Records drawn from a dataset:
────────

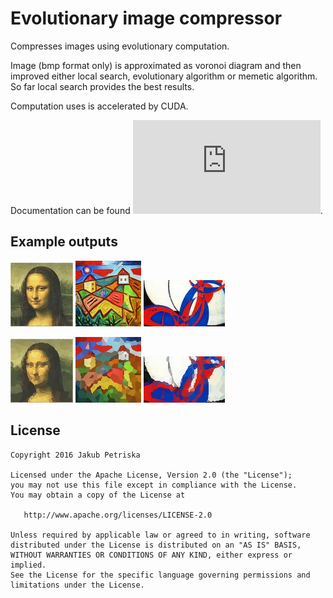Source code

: # Evolutionary image compressor
Compresses images using evolutionary computation. 

Image (bmp format only) is approximated as voronoi diagram and then improved either local search, evolutionary algorithm or memetic algorithm. So far local search provides the best results.

Computation uses is accelerated by CUDA.

Documentation can be found ![here](https://jakubpetriska.github.io/Evolutionary-image-compressor/doc/html/index.html).

## Example outputs 
![](test_images/Mona_Lisa.bmp)
![](test_images/kubismus_krajina.bmp)
![](test_images/abstraktni_krivky.bmp)

![](test_output/Mona_lisa.bmp)
![](test_output/kubismus_krajina_3337.bmp)
![](test_output/abstraktni_krivky_1894.bmp)


## License

    Copyright 2016 Jakub Petriska

    Licensed under the Apache License, Version 2.0 (the "License");
    you may not use this file except in compliance with the License.
    You may obtain a copy of the License at

       http://www.apache.org/licenses/LICENSE-2.0

    Unless required by applicable law or agreed to in writing, software
    distributed under the License is distributed on an "AS IS" BASIS,
    WITHOUT WARRANTIES OR CONDITIONS OF ANY KIND, either express or implied.
    See the License for the specific language governing permissions and
    limitations under the License.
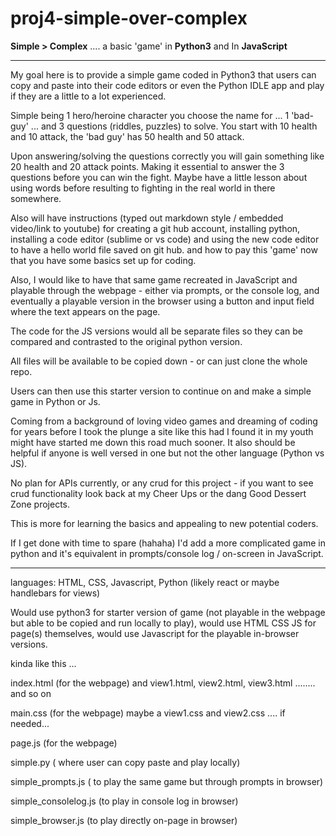 # proj4-simple-over-complex


__Simple > Complex__ .... a basic 'game' in __Python3__ and In __JavaScript__

******

My goal here is to provide a simple game coded in Python3 that users can copy and paste into their code editors or even the Python IDLE app and play if they are a little to a lot experienced.


Simple being 1 hero/heroine character you choose the name for ... 1 'bad-guy' ... and 3 questions (riddles, puzzles) to solve. You start with 10 health and 10 attack, the 'bad guy' has 50 health and 50 attack.


Upon answering/solving the questions correctly you will gain something like 20 health and 20 attack points. Making it essential to answer the 3 questions before you can win the fight. Maybe have a little lesson about using words before resulting to fighting in the real world in there somewhere.


Also will have instructions (typed out markdown style / embedded video/link to youtube) for creating a git hub account, installing python, installing a code editor (sublime or vs code) and using the new code editor to have a hello world file saved on git hub. and how to pay this 'game' now that you have some basics set up for coding.


Also, I would like to have that same game recreated in JavaScript and playable through the webpage - either via prompts, or the console log, and eventually a playable version in the browser using a button and input field where the text appears on the page.


The code for the JS versions would all be separate files so they can be compared and contrasted to the original python version.


All files will be available to be copied down - or can just clone the whole repo.


Users can then use this starter version to continue on and make a simple game in Python or Js.


Coming from a background of loving video games and dreaming of coding for years before I took the plunge a site like this had I found it in my youth might have started me down this road much sooner. It also should be helpful if anyone is well versed in one but not the other language (Python vs JS).


No plan for APIs currently, or any crud for this project - if you want to see crud functionality look back at my Cheer Ups or the dang Good Dessert Zone projects.


This is more for learning the basics and appealing to new potential coders.


If I get done with time to spare (hahaha) I'd add a more complicated game in python and it's equivalent in prompts/console log / on-screen in JavaScript.


******

languages: HTML, CSS, Javascript, Python (likely react or maybe handlebars for views)


Would use python3 for starter version of game (not playable in the webpage but able to be copied and run locally to play), would use HTML CSS JS for page(s) themselves, would use Javascript for the playable in-browser versions. 


kinda like this ...

index.html (for the webpage) and view1.html, view2.html, view3.html ........ and so on

main.css (for the webpage) maybe a view1.css and view2.css .... if needed...

page.js (for the webpage)

simple.py ( where user can copy paste and play locally)

simple_prompts.js ( to play the same game but through prompts in browser)

simple_consolelog.js (to play in console log in browser)

simple_browser.js (to play directly on-page in browser)






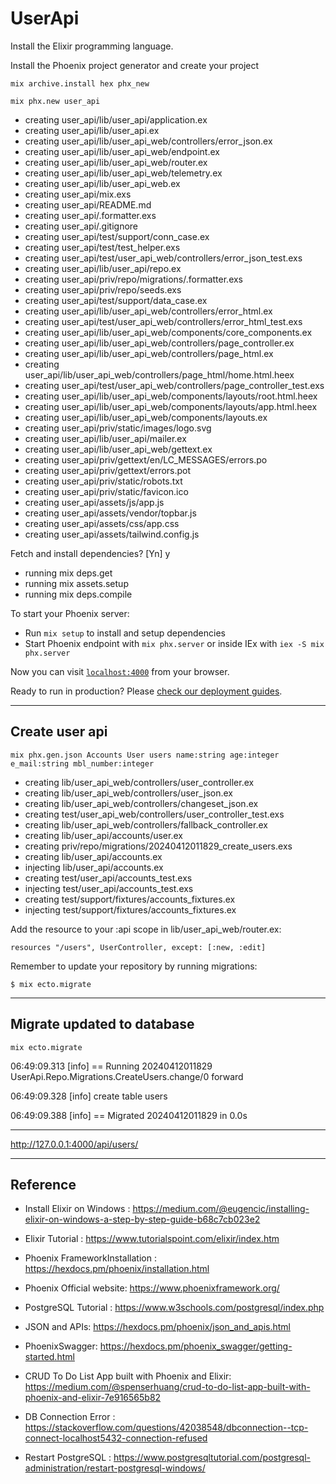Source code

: # UserApi

Install the Elixir programming language.

Install the Phoenix project generator and create your project

    mix archive.install hex phx_new 

    mix phx.new user_api

* creating user_api/lib/user_api/application.ex
* creating user_api/lib/user_api.ex
* creating user_api/lib/user_api_web/controllers/error_json.ex
* creating user_api/lib/user_api_web/endpoint.ex
* creating user_api/lib/user_api_web/router.ex
* creating user_api/lib/user_api_web/telemetry.ex
* creating user_api/lib/user_api_web.ex
* creating user_api/mix.exs
* creating user_api/README.md
* creating user_api/.formatter.exs
* creating user_api/.gitignore
* creating user_api/test/support/conn_case.ex
* creating user_api/test/test_helper.exs
* creating user_api/test/user_api_web/controllers/error_json_test.exs
* creating user_api/lib/user_api/repo.ex
* creating user_api/priv/repo/migrations/.formatter.exs
* creating user_api/priv/repo/seeds.exs
* creating user_api/test/support/data_case.ex
* creating user_api/lib/user_api_web/controllers/error_html.ex
* creating user_api/test/user_api_web/controllers/error_html_test.exs
* creating user_api/lib/user_api_web/components/core_components.ex
* creating user_api/lib/user_api_web/controllers/page_controller.ex
* creating user_api/lib/user_api_web/controllers/page_html.ex
* creating user_api/lib/user_api_web/controllers/page_html/home.html.heex
* creating user_api/test/user_api_web/controllers/page_controller_test.exs
* creating user_api/lib/user_api_web/components/layouts/root.html.heex
* creating user_api/lib/user_api_web/components/layouts/app.html.heex
* creating user_api/lib/user_api_web/components/layouts.ex
* creating user_api/priv/static/images/logo.svg
* creating user_api/lib/user_api/mailer.ex
* creating user_api/lib/user_api_web/gettext.ex
* creating user_api/priv/gettext/en/LC_MESSAGES/errors.po
* creating user_api/priv/gettext/errors.pot
* creating user_api/priv/static/robots.txt
* creating user_api/priv/static/favicon.ico
* creating user_api/assets/js/app.js
* creating user_api/assets/vendor/topbar.js
* creating user_api/assets/css/app.css
* creating user_api/assets/tailwind.config.js

Fetch and install dependencies? [Yn] y
* running mix deps.get
* running mix assets.setup
* running mix deps.compile    

To start your Phoenix server:

  * Run `mix setup` to install and setup dependencies
  * Start Phoenix endpoint with `mix phx.server` or inside IEx with `iex -S mix phx.server`

Now you can visit [`localhost:4000`](http://localhost:4000) from your browser.

Ready to run in production? Please [check our deployment guides](https://hexdocs.pm/phoenix/deployment.html).

------------------------------------------------------------------------------------
## Create user api 

    mix phx.gen.json Accounts User users name:string age:integer e_mail:string mbl_number:integer

* creating lib/user_api_web/controllers/user_controller.ex
* creating lib/user_api_web/controllers/user_json.ex
* creating lib/user_api_web/controllers/changeset_json.ex
* creating test/user_api_web/controllers/user_controller_test.exs
* creating lib/user_api_web/controllers/fallback_controller.ex
* creating lib/user_api/accounts/user.ex
* creating priv/repo/migrations/20240412011829_create_users.exs
* creating lib/user_api/accounts.ex
* injecting lib/user_api/accounts.ex
* creating test/user_api/accounts_test.exs
* injecting test/user_api/accounts_test.exs
* creating test/support/fixtures/accounts_fixtures.ex
* injecting test/support/fixtures/accounts_fixtures.ex

Add the resource to your :api scope in lib/user_api_web/router.ex:

    resources "/users", UserController, except: [:new, :edit]


Remember to update your repository by running migrations:

    $ mix ecto.migrate
------------------------------------------------------------------------------------
## Migrate updated to database  

    mix ecto.migrate

06:49:09.313 [info] == Running 20240412011829 UserApi.Repo.Migrations.CreateUsers.change/0 forward

06:49:09.328 [info] create table users

06:49:09.388 [info] == Migrated 20240412011829 in 0.0s

------------------------------------------------------------------------------------

http://127.0.0.1:4000/api/users/

------------------------------------------------------------------------------------
## Reference

  * Install Elixir on Windows : https://medium.com/@eugencic/installing-elixir-on-windows-a-step-by-step-guide-b68c7cb023e2
  * Elixir Tutorial : https://www.tutorialspoint.com/elixir/index.htm
  * Phoenix FrameworkInstallation : https://hexdocs.pm/phoenix/installation.html
  * Phoenix Official website: https://www.phoenixframework.org/
  * PostgreSQL Tutorial : https://www.w3schools.com/postgresql/index.php

  * JSON and APIs: https://hexdocs.pm/phoenix/json_and_apis.html  
  * PhoenixSwagger: https://hexdocs.pm/phoenix_swagger/getting-started.html
  * CRUD To Do List App built with Phoenix and Elixir: https://medium.com/@spenserhuang/crud-to-do-list-app-built-with-phoenix-and-elixir-7e916565b82

  * DB Connection Error : https://stackoverflow.com/questions/42038548/dbconnection--tcp-connect-localhost5432-connection-refused
  * Restart PostgreSQL : https://www.postgresqltutorial.com/postgresql-administration/restart-postgresql-windows/

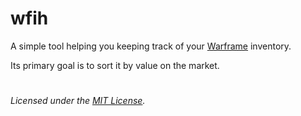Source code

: # wfih

A simple tool helping you keeping track of your [Warframe](https://www.warframe.com/) inventory.

Its primary goal is to sort it by value on the market.


#

_Licensed under the [MIT License](LICENSE)._
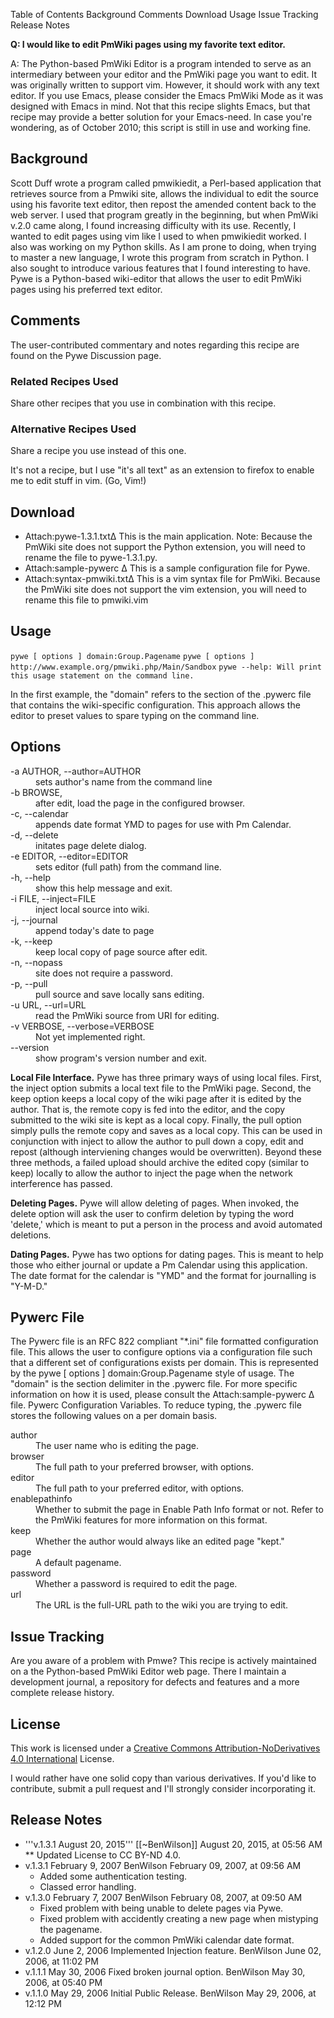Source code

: Table of Contents
Background
Comments
Download
Usage
Issue Tracking
Release Notes

**Q: I would like to edit PmWiki pages using my favorite text editor.**

A: The Python-based PmWiki Editor is a program intended to serve as an intermediary between your editor and the PmWiki page you want to edit. It was originally written to support vim. However, it should work with any text editor.
If you use Emacs, please consider the Emacs PmWiki Mode as it was designed with Emacs in mind. Not that this recipe slights Emacs, but that recipe may provide a better solution for your Emacs-need.
In case you're wondering, as of October 2010; this script is still in use and working fine.

## Background

Scott Duff wrote a program called pmwikiedit, a Perl-based application that retrieves source from a Pmwiki site, allows the individual to edit the source using his favorite text editor, then repost the amended content back to the web server. I used that program greatly in the beginning, but when PmWiki v.2.0 came along, I found increasing difficulty with its use.
Recently, I wanted to edit pages using vim like I used to when pmwikiedit worked. I also was working on my Python skills. As I am prone to doing, when trying to master a new language, I wrote this program from scratch in Python. I also sought to introduce various features that I found interesting to have. Pywe is a Python-based wiki-editor that allows the user to edit PmWiki pages using his preferred text editor.

## Comments

The user-contributed commentary and notes regarding this recipe are found on the Pywe Discussion page.

### Related Recipes Used

Share other recipes that you use in combination with this recipe.

### Alternative Recipes Used

Share a recipe you use instead of this one.

It's not a recipe, but I use "it's all text" as an extension to firefox to enable me to edit stuff in vim. (Go, Vim!)

## Download

* Attach:pywe-1.3.1.txtΔ This is the main application. Note: Because the PmWiki site does not support the Python extension, you will need to rename the file to pywe-1.3.1.py.
* Attach:sample-pywerc Δ This is a sample configuration file for Pywe.
* Attach:syntax-pmwiki.txtΔ This is a vim syntax file for PmWiki. Because the PmWiki site does not support the vim extension, you will need to rename this file to pmwiki.vim

## Usage

`pywe [ options ] domain:Group.Pagename`
`pywe [ options ] http://www.example.org/pmwiki.php/Main/Sandbox`
`pywe --help: Will print this usage statement on the command line.`

In the first example, the "domain" refers to the section of the .pywerc file that contains the wiki-specific configuration. This approach allows the editor to preset values to spare typing on the command line.

## Options

<dl>
<dt>-a AUTHOR, --author=AUTHOR</dt>
<dd>sets author's name from the command line</dd>
<dt>-b BROWSE,</dt>
<dd>after edit, load the page in the configured browser.</dd>
<dt>-c, --calendar</dt>
<dd>appends date format YMD to pages for use with Pm Calendar.</dd>
<dt>-d, --delete</dt>
<dd>initates page delete dialog.</dd>
<dt>-e EDITOR, --editor=EDITOR</dt>
<dd>sets editor (full path) from the command line.</dd>
<dt>-h, --help</dt>
<dd>show this help message and exit.</dd>
<dt>-i FILE, --inject=FILE</dt>
<dd>inject local source into wiki.</dd>
<dt>-j, --journal</dt>
<dd>append today's date to page</dd>
<dt>-k, --keep</dt>
<dd>keep local copy of page source after edit.</dd>
<dt>-n, --nopass</dt>
<dd>site does not require a password.</dd>
<dt>-p, --pull</dt>
<dd>pull source and save locally sans editing.</dd>
<dt>-u URL, --url=URL</dt>
<dd>read the PmWiki source from URI for editing.</dd>
<dt>-v VERBOSE, --verbose=VERBOSE</dt>
<dd>Not yet implemented right.</dd>
<dt>--version</dt>
<dd>show program's version number and exit.</dd>
</dl>

**Local File Interface.** Pywe has three primary ways of using local files. First, the inject option submits a local text file to the PmWiki page. Second, the keep option keeps a local copy of the wiki page after it is edited by the author. That is, the remote copy is fed into the editor, and the copy submitted to the wiki site is kept as a local copy. Finally, the pull option simply pulls the remote copy and saves as a local copy. This can be used in conjunction with inject to allow the author to pull down a copy, edit and repost (although interviening changes would be overwritten). Beyond these three methods, a failed upload should archive the edited copy (similar to keep) locally to allow the author to inject the page when the network interference has passed.

**Deleting Pages.** Pywe will allow deleting of pages. When invoked, the delete option will ask the user to confirm deletion by typing the word 'delete,' which is meant to put a person in the process and avoid automated deletions.

**Dating Pages.** Pywe has two options for dating pages. This is meant to help those who either journal or update a Pm Calendar using this application. The date format for the calendar is "YMD" and the format for journalling is "Y-M-D."

## Pywerc File

The Pywerc file is an RFC 822 compliant "*.ini" file formatted configuration file. This allows the user to configure options via a configuration file such that a different set of configurations exists per domain. This is represented by the pywe [ options ] domain:Group.Pagename style of usage. The "domain" is the section delimiter in the .pywerc file. For more specific information on how it is used, please consult the Attach:sample-pywerc Δ file.
Pywerc Configuration Variables. To reduce typing, the .pywerc file stores the following values on a per domain basis.

<dl>
<dt>author</dt>
<dd>The user name who is editing the page.</dd>
<dt>browser</dt>
<dd>The full path to your preferred browser, with options.</dd>
<dt>editor</dt>
<dd>The full path to your preferred editor, with options.</dd>
<dt>enablepathinfo</dt>
<dd>Whether to submit the page in Enable Path Info format or not. Refer to the PmWiki features for more information on this format.</dd>
<dt>keep</dt>
<dd>Whether the author would always like an edited page "kept."</dd>
<dt>page</dt>
<dd>A default pagename.</dd>
<dt>password</dt>
<dd>Whether a password is required to edit the page.</dd>
<dt>url</dt>
<dd>The URL is the full-URL path to the wiki you are trying to edit.</dd>
</dl>

## Issue Tracking

Are you aware of a problem with Pmwe? This recipe is actively maintained on a the Python-based PmWiki Editor web page. There I maintain a development journal, a repository for defects and features and a more complete release history.

## License

This work is licensed under a [Creative Commons Attribution-NoDerivatives 4.0 International](http://creativecommons.org/licenses/by-nd/4.0/) License.

I would rather have one solid copy than various derivatives. If you'd like to contribute, submit a pull request and I'll strongly consider incorporating it.

## Release Notes

* '''v.1.3.1 August 20, 2015''' [[~BenWilson]] August 20, 2015, at 05:56 AM 
** Updated License to CC BY-ND 4.0.
* v.1.3.1 February 9, 2007 BenWilson February 09, 2007, at 09:56 AM
   * Added some authentication testing.
   * Classed error handling.
* v.1.3.0 February 7, 2007 BenWilson February 08, 2007, at 09:50 AM
   * Fixed problem with being unable to delete pages via Pywe.
   * Fixed problem with accidently creating a new page when mistyping the pagename.
   * Added support for the common PmWiki calendar date format.
* v.1.2.0 June 2, 2006 Implemented Injection feature. BenWilson June 02, 2006, at 11:02 PM
* v.1.1.1 May 30, 2006 Fixed broken journal option. BenWilson May 30, 2006, at 05:40 PM
* v.1.1.0 May 29, 2006 Initial Public Release. BenWilson May 29, 2006, at 12:12 PM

────────

Your task:
Among the entries above, the line containing "Remember to update", the line containing "06:49:09.313 [info] == Running", and all lines between them are to be restated word for word; nothing else belongs in the reply.

Task response:
Remember to update your repository by running migrations:

    $ mix ecto.migrate
------------------------------------------------------------------------------------
## Migrate updated to database  

    mix ecto.migrate

06:49:09.313 [info] == Running 20240412011829 UserApi.Repo.Migrations.CreateUsers.change/0 forward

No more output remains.